L’Œuvre de Richard Wagner à Paris et ses interprètes/Le Cycle Wagnérien au théâtre/IV
IV
tristan et isolde (1865)
Au souvenir de la première représentation de cette œuvre, — dans la salle du Nouveau-Théâtre, le 28 octobre 1899, — reste indissolublement lié celui de Charles Lamoureux, qui survécut à peine à l’admirable effort accompli. Bien que l’enceinte fût trop petite, et bien que l’interprétation lyrique n’eût pas cette homogénéité que nous avions tant appréciée dans les précédentes créations françaises des drames wagnériens, l’œuvre, intégralement exécutée, était rendue avec une telle perfection, par l’orchestre, et son esprit même vibrait en quelque sorte avec une telle intensité, sous la baguette de ce chef incomparable, qu’il serait de toute injustice d’en oublier le mérite et la haute valeur.
Trois mois d’études avaient été nécessaires pour la mise au point. Lamoureux avait pensé d’abord, en vue des trois rôles de Tristan, Kurwenal et Marke : à Van Dyck, naturellement, ou, à son défaut, à Jean de Reszke (qui avait eu, à l’étranger, de grands succès dans le personnage de Tristan, à certains égards si bien fait pour lui) ; à Van Rooy, le robuste baryton ; et à Édouard de Reszke. Mais tous avaient alors des engagements en Amérique, qui les rendaient indisponibles.
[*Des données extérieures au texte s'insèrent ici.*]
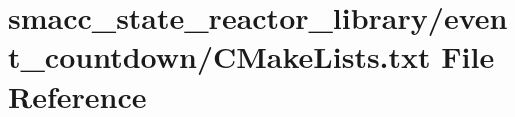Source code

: \hypertarget{state__reactor__library_2event__countdown_2CMakeLists_8txt}{}\section{smacc\+\_\+state\+\_\+reactor\+\_\+library/event\+\_\+countdown/\+C\+Make\+Lists.txt File Reference}
\label{state__reactor__library_2event__countdown_2CMakeLists_8txt}
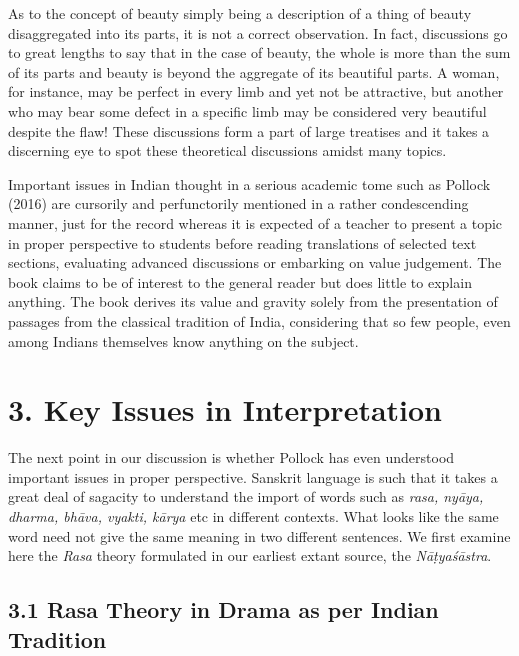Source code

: As to the concept of beauty simply being a description of a thing of beauty disaggregated into its parts, it is not a correct observation. In fact, discussions go to great lengths to say that in the case of beauty, the whole is more than the sum of its parts and beauty is beyond the aggregate of its beautiful parts. A woman, for instance, may be perfect in every limb and yet not be attractive, but another who may bear some defect in a specific limb may be considered very beautiful despite the flaw! These discussions form a part of large treatises and it takes a discerning eye to spot these theoretical discussions amidst many topics.

Important issues in Indian thought in a serious academic tome such as Pollock (2016) are cursorily and perfunctorily mentioned in a rather condescending manner, just for the record whereas it is expected of a teacher to present a topic in proper perspective to students before reading translations of selected text sections, evaluating advanced discussions or embarking on value judgement. The book claims to be of interest to the general reader but does little to explain anything. The book derives its value and gravity solely from the presentation of passages from the classical tradition of India, considering that so few people, even among Indians themselves know anything on the subject.

\vspace{-.3cm}

\section*{3. Key Issues in Interpretation}

The next point in our discussion is whether Pollock has even understood important issues in proper perspective. Sanskrit language is such that it takes a great deal of sagacity to understand the import of words such as \textit{rasa, nyāya, dharma, bhāva, vyakti, kārya} etc in different contexts. What looks like the same word need not give the same meaning in two different sentences. We first examine here the \textit{Rasa} theory formulated in our earliest extant source, the \textit{Nāṭyaśāstra}.

\subsection*{3.1 Rasa Theory in Drama as per Indian Tradition}

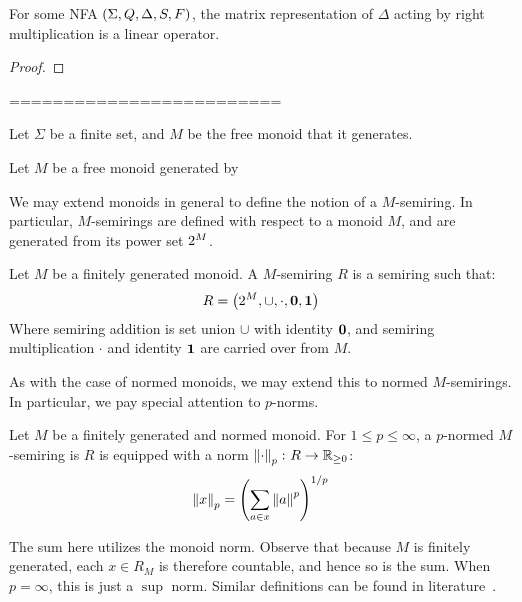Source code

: \documentclass[12pt]{article}
\begin{document}
\begin{theorem}
  For some NFA \(\left(\Sigma, Q, \Delta, S, F\right)\),
  the matrix representation of \(\Delta\)
  acting by right multiplication
  is a linear operator.
\end{theorem}
\begin{proof}
\end{proof}




=========================

\begin{definition}[\(M\)-Semiring]
  Let \(\Sigma\) be a finite set,
  and \(M\) be the free monoid that it generates.


  Let \(M\) be a free monoid generated by 
\end{definition}


We may extend monoids in general to define the notion of a \(M\)-semiring.
In particular,
\(M\)-semirings are defined with respect to a monoid \(M\),
and are generated from its power set \(2^{M}\).

\begin{definition}[\(M\)-Semiring]
  Let \(M\) be a finitely generated monoid.
  A \(M\)-semiring \(R\) is a semiring such that:
  \begin{align*}
    R = \left(2^{M}, \cup, \cdot, \mathbf{0}, \mathbf{1}\right)
  \end{align*}
  Where semiring addition is set union \(\cup\) with identity \(\mathbf{0}\),
  and semiring multiplication \(\cdot\) and identity \(\mathbf{1}\)
  are carried over from \(M\).
\end{definition}

As with the case of normed monoids,
we may extend this to normed \(M\)-semirings.
In particular, we pay special attention to \(p\)-norms.

\begin{definition}
  Let \(M\) be a finitely generated and normed monoid.
  For \(1 \leq p \leq \infty\),
  a \(p\)-normed \(M\)-semiring is \(R\)
  is equipped with a norm \(\left\lVert\cdot\right\rVert_p \colon R \to \mathbb{R}_{\geq 0}\):
  \begin{align*}
    \left\lVert x\right\rVert_{p} = \left(\sum_{a \in x} \left\lVert a\right\rVert ^p\right)^{1/p}
  \end{align*}
\end{definition}

The sum here utilizes the monoid norm.
Observe that because \(M\) is finitely generated,
each \(x \in R_M\) is therefore countable,
and hence so is the sum.
When \(p = \infty\), this is just a \(\sup\) norm.
Similar definitions can be found in literature~\cite{kudlek2000lemmata}.
\end{document}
Il s’adressa encore à Cossira, un vaillant ténor, mais qu’effraya la responsabilité d’un tel rôle en scène, bien qu’il l’eût assumé, presque en entier, nous l’avons vu, au concert. Gibert pensa qu’il « aurait du moins l’honneur de l’avoir entrepris ». Et de fait, il serait peu équitable de ne pas lui tenir compte de l’effort accompli par sa fougue et son élan. Sainprey et Vallier tinrent leurs personnages avec honneur : l’un (dont on s’étonne que la longue carrière n’ait été que récemment parisienne) par son accent vigoureux et sa belle allure, l’autre par son autorité et la sonorité de son timbre de basse.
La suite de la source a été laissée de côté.